Friday, July 06, 2007

In Conclusion

The problem with drab, long-drawn conferences is that they are filled with drab, long-drawn presentations. Soul-crushingly dull presentations that seem to go on and on forever, without really getting anywhere.

For some bizarre reason, the length of these presentations is often directly proportional to the pointlessness of their content. I stumbled upon this revelation while sitting through one such remarkably pointless talk. Having missed the day’s breakfast by virtue of not waking up on time, I desperately needed a snack to keep myself alive till lunch. The import of the situation was clearly lost on the presenter however, who seemed to have wagered with someone that he couldn't use the words incentivize, leverage and synergize together in thirty-nine different slides. Whoever had put the money against him had clearly underestimated the man’s gift for platitude. Meanwhile, I squirmed in my seat.

Finally, after what seemed like hours of meaningless rambling, the speaker propped up a slide titled Conclusions. “A-ha,” I thought to myself. “We are getting to the end of this.” My plan of strategically positioning myself near the exit promised to pay off, as I prepared to make a dash for it to beat the rush to the hors d' oeuvres.

But what’s this? Just as I was about to get up, another slide popped up. Conclusions (Continued), it proclaimed. I felt cheated. I felt betrayed. This sort of skulduggery had no place in a conference, I decided. The presenter however lumbered on, unmoved. As he finally reached the end of the slide, I readied for the obligatory applause. Only to be thwarted by another slide. Summary, this one was called.

I swore under my breath. This was most unnecessary. What could he summarize now that he hadn’t already concluded? The pointlessness of all this was excruciating. Still, I put on a brave face and kept nodding intermittently, as the torment continued.

The Summary slide was followed by not one, but two slides featuring Future Work. Things were starting to get blurry now. “Gaah! does anyone honestly expect this work to be done in the future”, I wondered through clenched fists and misty eyes. The c.f. and m.e. were greeted with yet another slide, tantalizingly titled Final Thoughts. I had a few final thoughts of my own on what I wanted to do with the presenter. Without going into details, I’ll suffice to say that they didn’t involve food. I was trying to stay positive here.

My positivity got dealt a severe blow as the Acknowledgements slide made its appearance. By the time the presenter was done thanking the sixty-odd committees, faculty members, aunts, uncles, cleaning maids and the neighbour’s dog, I had taken to gnawing on my arm.
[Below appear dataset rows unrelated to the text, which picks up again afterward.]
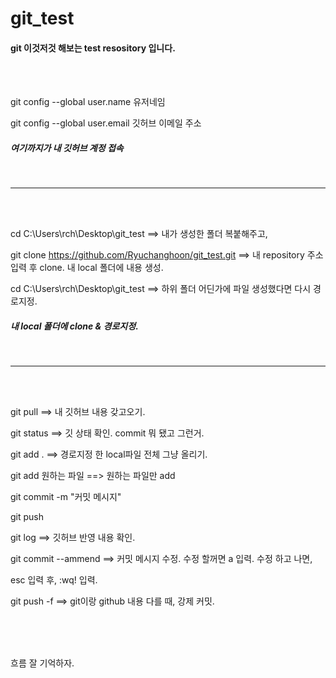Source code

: # git_test

#### git 이것저것 해보는 test resository 입니다.

</br>
</br>

git config --global user.name 유저네임

git config --global user.email 깃허브 이메일 주소 

##### 여기까지가 내 깃허브 계정 접속

</br>

---

</br>
</br>


cd C:\Users\rch\Desktop\git_test ==> 내가 생성한 폴더 복붙해주고,

git clone https://github.com/Ryuchanghoon/git_test.git ==> 내 repository 주소 입력 후 clone. 내 local 폴더에 내용 생성.

cd C:\Users\rch\Desktop\git_test ==> 하위 폴더 어딘가에 파일 생성했다면 다시 경로지정.

##### 내 local 폴더에 clone & 경로지정.

</br>

---

</br>
</br>

git pull ==> 내 깃허브 내용 갖고오기.

git status ==> 깃 상태 확인. commit 뭐 됐고 그런거.

git add . ==> 경로지정 한 local파일 전체 그냥 올리기.

git add 원하는 파일 ==> 원하는 파일만 add

git commit -m "커밋 메시지"

git push

git log ==> 깃허브 반영 내용 확인.

git commit --ammend ==> 커밋 메시지 수정.  수정 할꺼면 a 입력.
수정 하고 나면,

esc 입력 후, :wq! 입력.

git push -f ==> git이랑 github 내용 다를 때, 강제 커밋.


</br>
</br>
</br>

흐름 잘 기억하자.
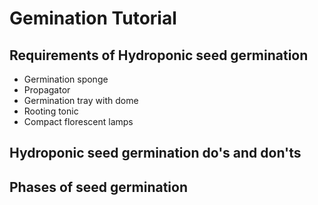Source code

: # Gemination Tutorial

<!-- ## Techniques to Germinate Hydroponic Seedlings -->

## Requirements of Hydroponic seed germination

- Germination sponge
- Propagator
- Germination tray with dome
- Rooting tonic
- Compact florescent lamps

## Hydroponic seed germination do's and don'ts

## Phases of seed germination
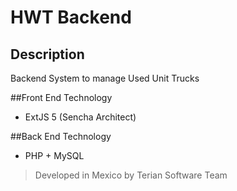 # **HWT Backend**
 
## Description
Backend System to manage Used Unit Trucks

##Front End Technology
+ ExtJS 5 (Sencha Architect)

##Back End Technology
+ PHP + MySQL

>Developed in Mexico by Terian Software Team

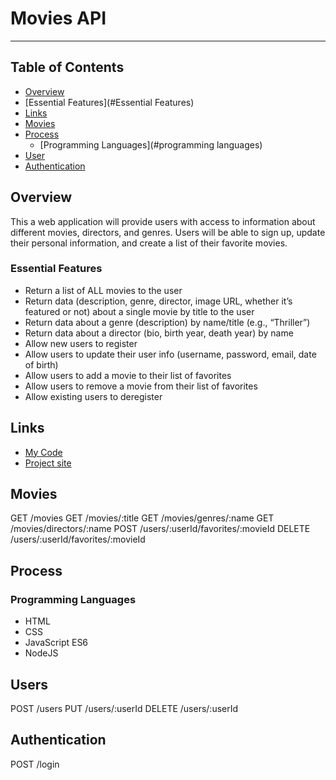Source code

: # Movies API
-----------

## Table of Contents
- [Overview](#overview)
- [Essential Features](#Essential Features)
- [Links](#links)
- [Movies](movies)
- [Process](#process)
  - [Programming Languages](#programming languages)
- [User](#users)
- [Authentication](#authentication)


## Overview
This a web application will provide users with access to information about different
movies, directors, and genres. Users will be able to sign up, update their
personal information, and create a list of their favorite movies.


### Essential Features
  - Return a list of ALL movies to the user
  - Return data (description, genre, director, image URL, whether it’s featured or not) about a
  single movie by title to the user
  - Return data about a genre (description) by name/title (e.g., “Thriller”)
  - Return data about a director (bio, birth year, death year) by name
  - Allow new users to register
  - Allow users to update their user info (username, password, email, date of birth)
  - Allow users to add a movie to their list of favorites
  - Allow users to remove a movie from their list of favorites
  - Allow existing users to deregister


## Links
 - [My Code](https://github.com/Yafet4275/movie_api)
 - [Project site]()


## Movies
  GET /movies
  GET /movies/:title
  GET /movies/genres/:name
  GET /movies/directors/:name
  POST /users/:userId/favorites/:movieId
  DELETE /users/:userId/favorites/:movieId


## Process
### Programming Languages
 - HTML
 - CSS
 - JavaScript ES6
 - NodeJS


## Users
  POST /users
  PUT /users/:userId
  DELETE /users/:userId


## Authentication
  POST /login



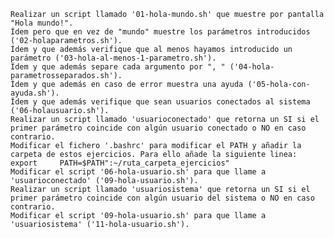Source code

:     Realizar un script llamado '01-hola-mundo.sh' que muestre por pantalla "Hola mundo!".
    Ídem pero que en vez de "mundo" muestre los parámetros introducidos ('02-holaparametros.sh').
    Ídem y que además verifique que al menos hayamos introducido un parámetro ('03-hola-al-menos-1-parametro.sh').
    Ídem y que además separe cada argumento por ", " ('04-hola-parametrosseparados.sh').
    Ídem y que además en caso de error muestra una ayuda ('05-hola-con-ayuda.sh').
    Ídem y que además verifique que sean usuarios conectados al sistema ('06-holausuario.sh').
    Realizar un script llamado 'usuarioconectado' que retorna un SI si el primer parámetro coincide con algún usuario conectado o NO en caso contrario.
    Modificar el fichero '.bashrc' para modificar el PATH y añadir la carpeta de estos ejercicios. Para ello añade la siguiente linea: export     PATH=$PATH":~/ruta_carpeta_ejercicios"
    Modificar el script '06-hola-usuario.sh' para que llame a 'usuarioconectado' ('09-hola-usuario.sh').
    Realizar un script llamado 'usuariosistema' que retorna un SI si el primer parámetro coincide con algún usuario del sistema o NO en caso contrario.
    Modificar el script '09-hola-usuario.sh' para que llame a 'usuariosistema' ('11-hola-usuario.sh').
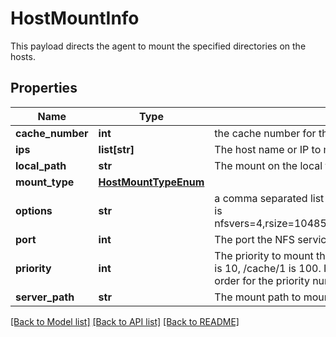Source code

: # HostMountInfo

This payload directs the agent to mount the specified directories on the hosts.
## Properties
Name | Type | Description | Notes
------------ | ------------- | ------------- | -------------
**cache_number** | **int** | the cache number for the nfs mount.  0 is /cache, 1 is /cache/1, ... | [optional] 
**ips** | **list[str]** | The host name or IP to mount. | [optional] 
**local_path** | **str** | The mount on the local filesystem | [optional] 
**mount_type** | [**HostMountTypeEnum**](HostMountTypeEnum.md) |  | [optional] 
**options** | **str** | a comma separated list of options to pass into the mount commmand.  An example is nfsvers&#x3D;4,rsize&#x3D;1048576,wsize&#x3D;1048576,hard,timeo&#x3D;600,retrans&#x3D;2,noresvport | [optional] 
**port** | **int** | The port the NFS service is listening on | [optional] 
**priority** | **int** | The priority to mount them.  Lowest first to highest numbers.  For example, /cache is 10, /cache/1 is 100. If they have the same priority then they are run in random order for the priority number. | [optional] 
**server_path** | **str** | The mount path to mount | [optional] 

[[Back to Model list]](../README.md#documentation-for-models) [[Back to API list]](../README.md#documentation-for-api-endpoints) [[Back to README]](../README.md)



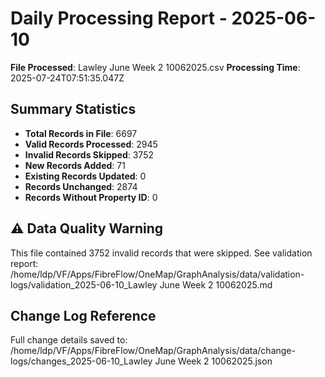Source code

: # Daily Processing Report - 2025-06-10

**File Processed**: Lawley June Week 2 10062025.csv
**Processing Time**: 2025-07-24T07:51:35.047Z

## Summary Statistics

- **Total Records in File**: 6697
- **Valid Records Processed**: 2945
- **Invalid Records Skipped**: 3752
- **New Records Added**: 71
- **Existing Records Updated**: 0
- **Records Unchanged**: 2874
- **Records Without Property ID**: 0

## ⚠️ Data Quality Warning

This file contained 3752 invalid records that were skipped.
See validation report: /home/ldp/VF/Apps/FibreFlow/OneMap/GraphAnalysis/data/validation-logs/validation_2025-06-10_Lawley June Week 2 10062025.md


## Change Log Reference

Full change details saved to: /home/ldp/VF/Apps/FibreFlow/OneMap/GraphAnalysis/data/change-logs/changes_2025-06-10_Lawley June Week 2 10062025.json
Then in a flash, it happened. A blank page popped up on the screen, with a tiny end of presentation scribbled on top. I rejoiced. Did a little jiggly dance in my head. Hope, it seemed, sprung eternal again.

The presenter wasn’t having any of it however. He wasn’t going to give in so easily. “Any questions from the audience,” he asked dour-faced as ever. A wrinkly, obviously well-fed fellow cleared his throat. “Yes, could you bring up slide four again, please.”

I hope someone else chronicled the rest of the session, because at this point I lost all consciousness.